▸ **EXERCISE OBJECTIVE**: In the listing below, find the line containing "- **Paneles:** Una" and the line containing "- En **Estados". Repeat exactly those two lines and every line between them, nothing more.

• • • • • • •

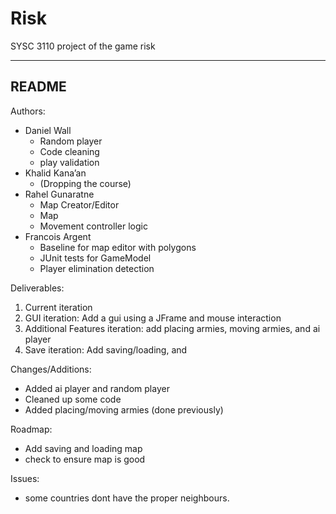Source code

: # Risk
SYSC 3110 project of the game risk

-------------------------------------------------------------------------------------------------------
README
-------------------------------------------------------------------------------------------------------

Authors:
- Daniel Wall
  - Random player
  - Code cleaning
  - play validation
- Khalid Kana’an
  - (Dropping the course)
- Rahel Gunaratne
  - Map Creator/Editor
  - Map
  - Movement controller logic
- Francois Argent
  - Baseline for map editor with polygons
  - JUnit tests for GameModel
  - Player elimination detection

Deliverables:
1. Current iteration
2. GUI iteration: Add a gui using a JFrame and mouse interaction
3. Additional Features iteration: add placing armies, moving armies, and ai player
4. Save iteration: Add saving/loading, and 

Changes/Additions:
- Added ai player and random player
- Cleaned up some code
- Added placing/moving armies (done previously)

Roadmap:
- Add saving and loading map
- check to ensure map is good

Issues:
- some countries dont have the proper neighbours.
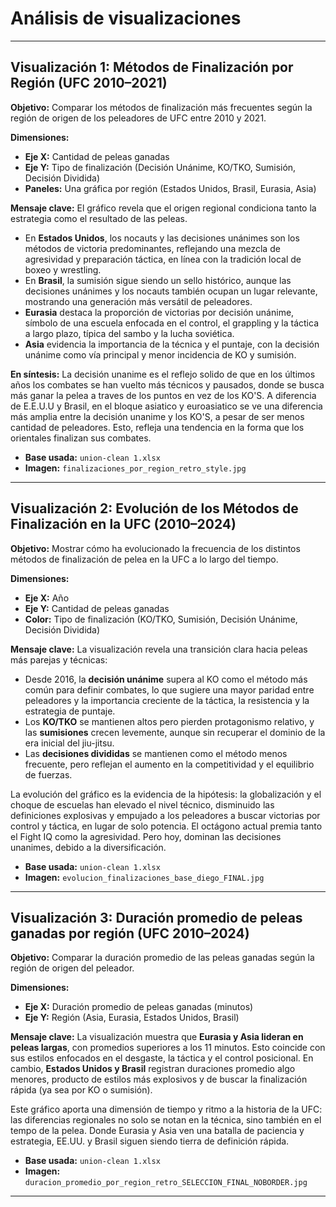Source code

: # Análisis de visualizaciones

---

## Visualización 1: Métodos de Finalización por Región (UFC 2010–2021)

**Objetivo:** Comparar los métodos de finalización más frecuentes según la región de origen de los peleadores de UFC entre 2010 y 2021.

**Dimensiones:** 
- **Eje X:** Cantidad de peleas ganadas
- **Eje Y:** Tipo de finalización (Decisión Unánime, KO/TKO, Sumisión, Decisión Dividida)
- **Paneles:** Una gráfica por región (Estados Unidos, Brasil, Eurasia, Asia)

**Mensaje clave:** El gráfico revela que el origen regional condiciona tanto la estrategia como el resultado de las peleas.

- En **Estados Unidos**, los nocauts y las decisiones unánimes son los métodos de victoria predominantes, reflejando una mezcla de agresividad y preparación táctica, en línea con la tradición local de boxeo y wrestling.
- En **Brasil**, la sumisión sigue siendo un sello histórico, aunque las decisiones unánimes y los nocauts también ocupan un lugar relevante, mostrando una generación más versátil de peleadores.
- **Eurasia** destaca la proporción de victorias por decisión unánime, símbolo de una escuela enfocada en el control, el grappling y la táctica a largo plazo, típica del sambo y la lucha soviética.
- **Asia** evidencia la importancia de la técnica y el puntaje, con la decisión unánime como vía principal y menor incidencia de KO y sumisión.

**En síntesis:** La decisión unanime es el reflejo solido de que en los últimos años los combates se han vuelto más técnicos y pausados, donde se busca más ganar la pelea a traves de los puntos en vez de los KO'S. A diferencia de E.E.U.U y Brasil, en el bloque asiatico y euroasiatico se ve una diferencia más amplia entre la decisión unanime y los KO'S, a pesar de ser menos cantidad de peleadores. Esto, refleja una tendencia en la forma que los orientales finalizan sus combates.

- **Base usada:** `union-clean 1.xlsx`
- **Imagen:** `finalizaciones_por_region_retro_style.jpg`

---

## Visualización 2: Evolución de los Métodos de Finalización en la UFC (2010–2024)

**Objetivo:** Mostrar cómo ha evolucionado la frecuencia de los distintos métodos de finalización de pelea en la UFC a lo largo del tiempo.

**Dimensiones:** 
- **Eje X:** Año
- **Eje Y:** Cantidad de peleas ganadas
- **Color:** Tipo de finalización (KO/TKO, Sumisión, Decisión Unánime, Decisión Dividida)

**Mensaje clave:** La visualización revela una transición clara hacia peleas más parejas y técnicas:

- Desde 2016, la **decisión unánime** supera al KO como el método más común para definir combates, lo que sugiere una mayor paridad entre peleadores y la importancia creciente de la táctica, la resistencia y la estrategia de puntaje.
- Los **KO/TKO** se mantienen altos pero pierden protagonismo relativo, y las **sumisiones** crecen levemente, aunque sin recuperar el dominio de la era inicial del jiu-jitsu.
- Las **decisiones divididas** se mantienen como el método menos frecuente, pero reflejan el aumento en la competitividad y el equilibrio de fuerzas.

La evolución del gráfico es la evidencia de la hipótesis: la globalización y el choque de escuelas han elevado el nivel técnico, disminuido las definiciones explosivas y empujado a los peleadores a buscar victorias por control y táctica, en lugar de solo potencia. El octágono actual premia tanto el Fight IQ como la agresividad. Pero hoy, dominan las decisiones unanimes, debido a la diversificación.

- **Base usada:** `union-clean 1.xlsx`
- **Imagen:** `evolucion_finalizaciones_base_diego_FINAL.jpg`

---

## Visualización 3: Duración promedio de peleas ganadas por región (UFC 2010–2024)

**Objetivo:** Comparar la duración promedio de las peleas ganadas según la región de origen del peleador.

**Dimensiones:** 
- **Eje X:** Duración promedio de peleas ganadas (minutos)
- **Eje Y:** Región (Asia, Eurasia, Estados Unidos, Brasil)

**Mensaje clave:** La visualización muestra que **Eurasia y Asia lideran en peleas largas**, con promedios superiores a los 11 minutos. Esto coincide con sus estilos enfocados en el desgaste, la táctica y el control posicional.
En cambio, **Estados Unidos y Brasil** registran duraciones promedio algo menores, producto de estilos más explosivos y de buscar la finalización rápida (ya sea por KO o sumisión).

Este gráfico aporta una dimensión de tiempo y ritmo a la historia de la UFC: las diferencias regionales no solo se notan en la técnica, sino también en el tempo de la pelea. Donde Eurasia y Asia ven una batalla de paciencia y estrategia, EE.UU. y Brasil siguen siendo tierra de definición rápida.

- **Base usada:** `union-clean 1.xlsx`
- **Imagen:** `duracion_promedio_por_region_retro_SELECCION_FINAL_NOBORDER.jpg`

---
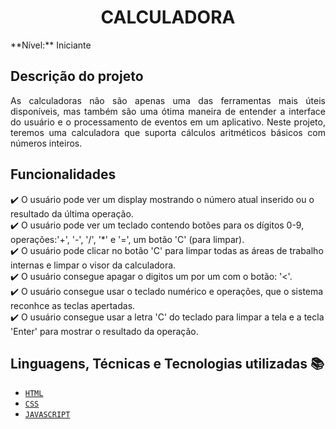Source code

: <h1 align="center"> CALCULADORA </h1>
**Nível:** Iniciante

## Descrição do projeto

<p align="justify">
As calculadoras não são apenas uma das ferramentas mais úteis disponíveis, mas também são uma ótima maneira de entender a interface do usuário e o processamento de eventos em um aplicativo. Neste projeto, teremos uma calculadora que suporta cálculos aritméticos básicos com números inteiros.
</p>

## Funcionalidades
:heavy_check_mark: O usuário pode ver um display mostrando o número atual inserido ou o resultado da última operação.<br>
:heavy_check_mark: O usuário pode ver um teclado contendo botões para os dígitos 0-9, operações:'+', '-', '/', '*' e '=', um botão 'C' (para limpar).<br>
:heavy_check_mark: O usuário pode clicar no botão 'C' para limpar todas as áreas de trabalho internas e limpar o visor da calculadora.<br>
:heavy_check_mark: O usuário consegue apagar o digitos um por um com o botão: '<'.<br>
:heavy_check_mark: O usuário consegue usar o teclado numérico e operações, que o sistema reconhce as teclas apertadas.<br>
:heavy_check_mark: O usuário consegue usar a letra 'C' do teclado para limpar a tela e a tecla 'Enter' para mostrar o resultado da operação.<br>

## Linguagens, Técnicas e Tecnologias utilizadas :books:
- [``HTML``](https://developer.mozilla.org/pt-BR/docs/Web/HTML)
- [``CSS``](https://developer.mozilla.org/pt-BR/docs/Web/CSS)
- [``JAVASCRIPT``](https://developer.mozilla.org/pt-BR/docs/Web/JavaScript)
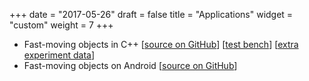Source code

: +++
date = "2017-05-26"
draft = false
title = "Applications"
widget = "custom"
weight = 7
+++

* Fast-moving objects in C++ [[source on GitHub](https://github.com/tufak/fmo-cpp)] [[test bench](/files/fmo-cpp-experiment-2017-05-26.zip)] [[extra experiment data](/files/fmo-cpp-experiment-2017-05-26.zip)]
* Fast-moving objects on Android [[source on GitHub](https://github.com/tufak/fmo-android)]
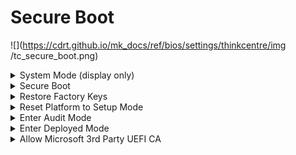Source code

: # Secure Boot

![](https://cdrt.github.io/mk_docs/ref/bios/settings/thinkcentre/img
   /tc_secure_boot.png)

<details><summary>System Mode (display only)</summary>

<!-- TODO: add description -->

Options:

1. **Deployed Mode** - Default.
1. Audit Mode
1. User Mode
1. Setup Mode

</details>

<details><summary>Secure Boot</summary>

1.  **Enabled** - BIOS will prevent unauthorized OS from loading.
1.  Disabled - disables Secure Boot.

| WMI Setting name | Values | Locked by SVP |
|:---|:---|:---|
| SecureBoot | Disabled, Enabled | yes |


</details>

<details><summary>Restore Factory Keys</summary>

Restore Factory Keys resets secure boot to factory defaults.

Press `Yes` to proceed, or `No` to cancel.

</details>

<details><summary>Reset Platform to Setup Mode</summary>

Reset to setup mode will change secure boot to setup mode.

</details>

<details><summary>Enter Audit Mode</summary>

Enter Audit Mode workflow.

!!! info ""
    Transition from user to Audit Mode will result in erasing PK (Platform Key) variable.

!!! info ""
    Removing PK (Platform Key) will reset the system to setup / audit mode.

</details>

<details><summary>Enter Deployed Mode</summary>

Transition between Deployment and User Modes.

</details>

<details><summary>Allow Microsoft 3rd Party UEFI CA</summary>

Options:

1.  **Enabled** - Install Microsoft 3rd Party UEFI CA, and trust it in secure boot. Default.
2.  Disabled. Remove Microsoft 3rd Party UEFI CA in secure boot BD.


| WMI Setting name | Values | Locked by SVP |
|:---|:---|:---|
| AllowMicrosoft3rdPartyUEFICA | Enabled, Disabled | yes |

!!! info ""
    If add-on cards are supported, Microsoft 3rd Party UEFI CA will not be removed until the boot loader is loaded.

<!-- MODEL: Only M90t/s-3 -->


</details>

<!--<details><summary>Key Management</summary>
Simulator not supported.

<details>-->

• • • • • • •

▸ **RESPONSE BOX**:
- **Paneles:** Una gráfica por región (Estados Unidos, Brasil, Eurasia, Asia)

**Mensaje clave:** El gráfico revela que el origen regional condiciona tanto la estrategia como el resultado de las peleas.

- En **Estados Unidos**, los nocauts y las decisiones unánimes son los métodos de victoria predominantes, reflejando una mezcla de agresividad y preparación táctica, en línea con la tradición local de boxeo y wrestling.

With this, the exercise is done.